However, others, and we accept their judgment, claim that since 1930s economic theory has been changed so much, that it can not be called neoclassical anymore.

And since there is no better name for the period as far, they call this period from 1930s up to today - simply modern economics.

We have said also that modern economics cannot be called neoclassical anymore for it moved from neoclassical economics in several dimensions.

What is most important, many assumptions of neoclassical thought were rejected or modified in modern period.

For example marginal calculus was replaced by more advanced mathematical methods - set theory and others.

The assumption of perfect rationality of economic agents was modified by insights from psychology and become in many modern models rather the assumption of limited, bounded rationality.

Further, the set of issues to which economic analysis was applied expanded enormously since neoclassical. Modern economics is involved in analysis of many various areas of inquiry, which previously belonged to other social sciences.

Moreover, while neoclassical economics focused on unique equilibria states in economic models, modern economics deal frequently with multiple equilibria - there is no unique equilibrium, but many possible equilibra in modern models.

Finally, neoclassicals believed generally that is stable and economic depressions are short-lived and that the markets automatically recover from them. Therefore, they favored laissez-faire economic policy.

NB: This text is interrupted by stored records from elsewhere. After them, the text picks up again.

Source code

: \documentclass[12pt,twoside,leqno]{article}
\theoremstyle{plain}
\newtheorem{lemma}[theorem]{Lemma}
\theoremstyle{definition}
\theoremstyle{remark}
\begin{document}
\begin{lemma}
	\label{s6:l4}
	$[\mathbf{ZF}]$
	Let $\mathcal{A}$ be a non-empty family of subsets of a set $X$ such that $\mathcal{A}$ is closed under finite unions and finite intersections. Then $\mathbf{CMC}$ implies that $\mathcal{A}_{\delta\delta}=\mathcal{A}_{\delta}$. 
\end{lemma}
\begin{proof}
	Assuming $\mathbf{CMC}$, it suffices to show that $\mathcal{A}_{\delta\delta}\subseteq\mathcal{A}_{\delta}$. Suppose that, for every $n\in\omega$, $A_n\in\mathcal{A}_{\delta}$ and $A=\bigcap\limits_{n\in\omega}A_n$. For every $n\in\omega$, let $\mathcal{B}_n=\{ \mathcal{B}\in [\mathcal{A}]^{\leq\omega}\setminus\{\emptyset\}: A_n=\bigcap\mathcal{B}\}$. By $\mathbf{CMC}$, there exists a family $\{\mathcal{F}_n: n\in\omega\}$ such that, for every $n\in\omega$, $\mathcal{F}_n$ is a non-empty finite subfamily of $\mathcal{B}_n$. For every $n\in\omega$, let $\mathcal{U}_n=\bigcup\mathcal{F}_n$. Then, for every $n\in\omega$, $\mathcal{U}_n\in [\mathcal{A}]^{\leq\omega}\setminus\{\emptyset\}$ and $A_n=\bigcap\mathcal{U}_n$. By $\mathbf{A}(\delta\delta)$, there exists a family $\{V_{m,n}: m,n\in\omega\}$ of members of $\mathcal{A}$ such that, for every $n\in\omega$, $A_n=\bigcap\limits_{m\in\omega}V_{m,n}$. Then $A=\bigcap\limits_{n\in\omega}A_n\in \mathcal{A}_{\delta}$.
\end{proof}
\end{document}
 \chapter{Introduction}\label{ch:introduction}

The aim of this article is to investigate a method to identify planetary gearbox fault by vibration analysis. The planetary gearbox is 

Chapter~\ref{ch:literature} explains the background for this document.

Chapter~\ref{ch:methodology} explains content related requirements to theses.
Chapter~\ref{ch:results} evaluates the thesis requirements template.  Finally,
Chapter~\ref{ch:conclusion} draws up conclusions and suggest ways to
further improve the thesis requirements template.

In modern economics, macroeconomic views are definitely much more complicated.

Since the Keynesian revolution of 1930s, we have several important and popular schools of macroeconomics in which it is claimed that there is no inherent force in capitalism, which would bring the system back to full employment in the period of depression. This view would not be allowed in neoclassical period.

Therefore, economics has changed profoundly from 1930s. Modern economics is much more eclectic (derives its assumptions and methods from several sources) than neoclassical ever was. It uses assumptions that are more diverse and cover much more areas of inquiry.

The only unifying feature of modern economics seems to be - model building. Modern economics relies on building mathematical models, which are further subject to empirical testing.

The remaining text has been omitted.